- Assignment
Each line below that holds the word "theoremstyle" counts once. Say how many such lines there are, and no more.

- Records shown
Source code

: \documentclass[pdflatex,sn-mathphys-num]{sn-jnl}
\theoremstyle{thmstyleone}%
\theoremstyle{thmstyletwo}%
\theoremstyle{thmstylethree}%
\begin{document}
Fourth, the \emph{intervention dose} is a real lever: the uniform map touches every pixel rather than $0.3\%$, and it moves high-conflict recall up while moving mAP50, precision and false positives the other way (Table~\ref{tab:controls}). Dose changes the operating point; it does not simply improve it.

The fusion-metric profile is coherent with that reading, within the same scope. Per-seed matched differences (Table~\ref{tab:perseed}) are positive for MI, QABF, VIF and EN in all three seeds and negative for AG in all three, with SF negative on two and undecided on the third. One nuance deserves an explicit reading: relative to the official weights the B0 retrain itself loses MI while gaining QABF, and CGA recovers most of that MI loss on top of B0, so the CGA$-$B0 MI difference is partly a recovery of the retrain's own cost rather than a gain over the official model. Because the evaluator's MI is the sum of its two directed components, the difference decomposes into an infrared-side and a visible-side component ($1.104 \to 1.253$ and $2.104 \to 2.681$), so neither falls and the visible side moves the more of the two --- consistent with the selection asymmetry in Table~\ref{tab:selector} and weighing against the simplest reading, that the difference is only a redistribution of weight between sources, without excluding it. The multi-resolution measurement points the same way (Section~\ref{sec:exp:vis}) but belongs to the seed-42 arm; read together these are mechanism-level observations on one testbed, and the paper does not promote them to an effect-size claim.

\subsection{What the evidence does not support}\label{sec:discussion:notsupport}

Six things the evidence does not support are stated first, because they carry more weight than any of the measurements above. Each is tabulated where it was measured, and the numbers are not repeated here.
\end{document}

- Result
3